--- Prompt ---
Transcribe all of the records word for word, but omit the pictures.

--- The data ---
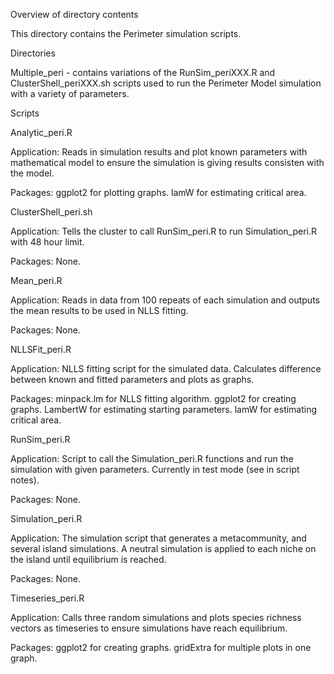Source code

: Overview of directory contents


This directory contains the Perimeter simulation scripts. 


Directories


Multiple_peri - contains variations of the RunSim_periXXX.R and ClusterShell_periXXX.sh scripts used to run the Perimeter Model simulation with a variety of parameters.


Scripts


Analytic_peri.R

Application: Reads in simulation results and plot known parameters with mathematical model to ensure the simulation is giving results consisten with the model.

Packages: ggplot2 for plotting graphs. lamW for estimating critical area.


ClusterShell_peri.sh

Application: Tells the cluster to call RunSim_peri.R to run Simulation_peri.R with 48 hour limit.

Packages: None.


Mean_peri.R

Application: Reads in data from 100 repeats of each simulation and outputs the mean results to be used in NLLS fitting.

Packages: None.


NLLSFit_peri.R

Application: NLLS fitting script for the simulated data. Calculates difference between known and fitted parameters and plots as graphs.

Packages: minpack.lm for NLLS fitting algorithm. ggplot2 for creating graphs. LambertW for estimating starting parameters. lamW for estimating critical area.


RunSim_peri.R

Application: Script to call the Simulation_peri.R functions and run the simulation with given parameters. Currently in test mode (see in script notes).

Packages: None.


Simulation_peri.R

Application: The simulation script that generates a metacommunity, and several island simulations. A neutral simulation is applied to each niche on the island until equilibrium is reached. 

Packages: None.


Timeseries_peri.R

Application: Calls three random simulations and plots species richness vectors as timeseries to ensure simulations have reach equilibrium. 

Packages: ggplot2 for creating graphs. gridExtra for multiple plots in one graph.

--- Task output ---
Source code

: Overview of directory contents


This directory contains the Perimeter simulation scripts. 


Directories


Multiple_peri - contains variations of the RunSim_periXXX.R and ClusterShell_periXXX.sh scripts used to run the Perimeter Model simulation with a variety of parameters.


Scripts


Analytic_peri.R

Application: Reads in simulation results and plot known parameters with mathematical model to ensure the simulation is giving results consisten with the model.

Packages: ggplot2 for plotting graphs. lamW for estimating critical area.


ClusterShell_peri.sh

Application: Tells the cluster to call RunSim_peri.R to run Simulation_peri.R with 48 hour limit.

Packages: None.


Mean_peri.R

Application: Reads in data from 100 repeats of each simulation and outputs the mean results to be used in NLLS fitting.

Packages: None.


NLLSFit_peri.R

Application: NLLS fitting script for the simulated data. Calculates difference between known and fitted parameters and plots as graphs.

Packages: minpack.lm for NLLS fitting algorithm. ggplot2 for creating graphs. LambertW for estimating starting parameters. lamW for estimating critical area.


RunSim_peri.R

Application: Script to call the Simulation_peri.R functions and run the simulation with given parameters. Currently in test mode (see in script notes).

Packages: None.


Simulation_peri.R

Application: The simulation script that generates a metacommunity, and several island simulations. A neutral simulation is applied to each niche on the island until equilibrium is reached. 

Packages: None.


Timeseries_peri.R

Application: Calls three random simulations and plots species richness vectors as timeseries to ensure simulations have reach equilibrium. 

Packages: ggplot2 for creating graphs. gridExtra for multiple plots in one graph.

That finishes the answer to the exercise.